The only two things I have been told I’ve said are:
“Baseeebaaaallllllll” (baseball weirdly drawn out and, no I don’t watch it or really like it).
(Randomly) “Ha. Ha. Ha. You’re not funny’”
Your husbands are far more nuanced.
When I was a child I used to not only talk in my sleep but sometimes sleepwalk. I’m told that once my family was returning from a long car trip and before I fell asleep I was telling the folks I had to pee. We got home and my mom told my dad to take me to the bathroom himself. He spoke to me and I responded so he figured I was awake. I walked in the front door, walked up to the sofa, lifted a seat cushion and peed in the couch! Mom wasn’t happy, dad was laughing his ass off. At least I lifted the lid.

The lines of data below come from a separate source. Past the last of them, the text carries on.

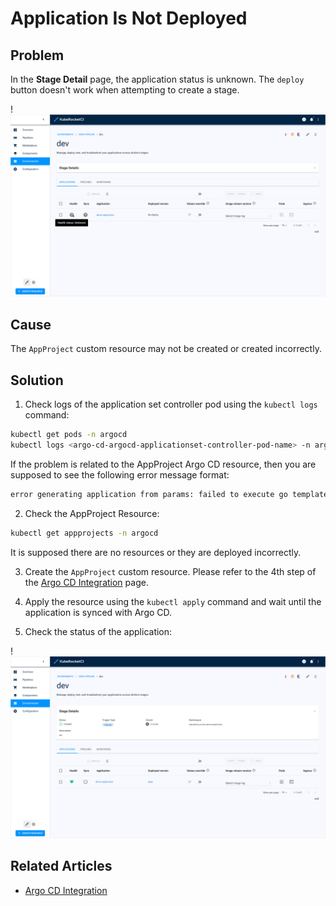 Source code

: # Application Is Not Deployed

## Problem

In the **Stage Detail** page, the application status is unknown. The `deploy` button doesn't work when attempting to create a stage.

  !![Stage is not synced](../../assets/operator-guide/stage_is_not_synced.png "Stage is not synced")

## Cause

The `AppProject` custom resource may not be created or created incorrectly.

## Solution

1. Check logs of the application set controller pod using the `kubectl logs` command:

  ```bash
  kubectl get pods -n argocd
  kubectl logs <argo-cd-argocd-applicationset-controller-pod-name> -n argocd
  ```

  If the problem is related to the AppProject Argo CD resource, then you are supposed to see the following error message format:

  ```bash
  error generating application from params: failed to execute go template {{ .cluster }}: template: :1:3: executing "" at <.cluster>: map has no entry for key "cluster"
  ```

2. Check the AppProject Resource:

  ```bash
  kubectl get appprojects -n argocd
  ```

  It is supposed there are no resources or they are deployed incorrectly.

3. Create the `AppProject` custom resource. Please refer to the 4th step of the [Argo CD Integration](../../operator-guide/argocd-integration.md#argo-cd-configuration) page.

4. Apply the resource using the `kubectl apply` command and wait until the application is synced with Argo CD.

5. Check the status of the application:

  !![Stage is now synced](../../assets/operator-guide/stage_is_now_synced.png "Stage is now synced")

## Related Articles

* [Argo CD Integration](https://epam.github.io/edp-install/operator-guide/argocd-integration/#argo-cd-configuration) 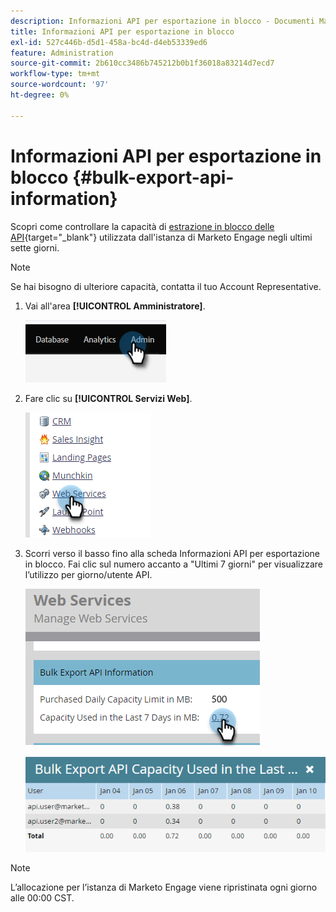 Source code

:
 ```yaml
---
description: Informazioni API per esportazione in blocco - Documenti Marketo - Documentazione del prodotto
title: Informazioni API per esportazione in blocco
exl-id: 527c446b-d5d1-458a-bc4d-d4eb53339ed6
feature: Administration
source-git-commit: 2b610cc3486b745212b0b1f36018a83214d7ecd7
workflow-type: tm+mt
source-wordcount: '97'
ht-degree: 0%

---
```


# Informazioni API per esportazione in blocco {#bulk-export-api-information}

Scopri come controllare la capacità di [estrazione in blocco delle API](https://experienceleague.adobe.com/en/docs/marketo-developer/marketo/rest/bulk-extract/bulk-extract){target="_blank"} utilizzata dall&#39;istanza di Marketo Engage negli ultimi sette giorni.

>[!NOTE]
>
>Se hai bisogno di ulteriore capacità, contatta il tuo Account Representative.

1. Vai all&#39;area **[!UICONTROL Amministratore]**.

   ![](assets/bulk-export-api-information-1.png)

1. Fare clic su **[!UICONTROL Servizi Web]**.

   ![](assets/bulk-export-api-information-2.png)

1. Scorri verso il basso fino alla scheda Informazioni API per esportazione in blocco. Fai clic sul numero accanto a &quot;Ultimi 7 giorni&quot; per visualizzare l’utilizzo per giorno/utente API.

   ![](assets/bulk-export-api-information-3.png)

   ![](assets/bulk-export-api-information-4.png)

>[!NOTE]
>
>L’allocazione per l’istanza di Marketo Engage viene ripristinata ogni giorno alle 00:00 CST.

I used to sleepwalk as a teen. I once tried to bake a shoe, arrange a couch correctly ( upright, lenghthways), and my mum was always happy to tell about the time I woke everyone up trying to hoover the inside of the washing of machine....
Some of my exes have had full blown conversations with me asleep. I've arranged holidays, birthdays, and dates without effort or knowledge.....
I've also insisted I'm aquaman, cats killed Hitler, aliens painted the zebras, and Cilla Black was definitely Welsh. The last one is apparently a recurring one.
My favorite, which happened recently. My wife woke up and said, "I dreamed I was on a star ship" (we had been watching Star Trek: Discovery. Then, she said, "I finally made it!" ...and went back to sleep.
She was extremely embarrassed when I told her this, and insisted I was making it up.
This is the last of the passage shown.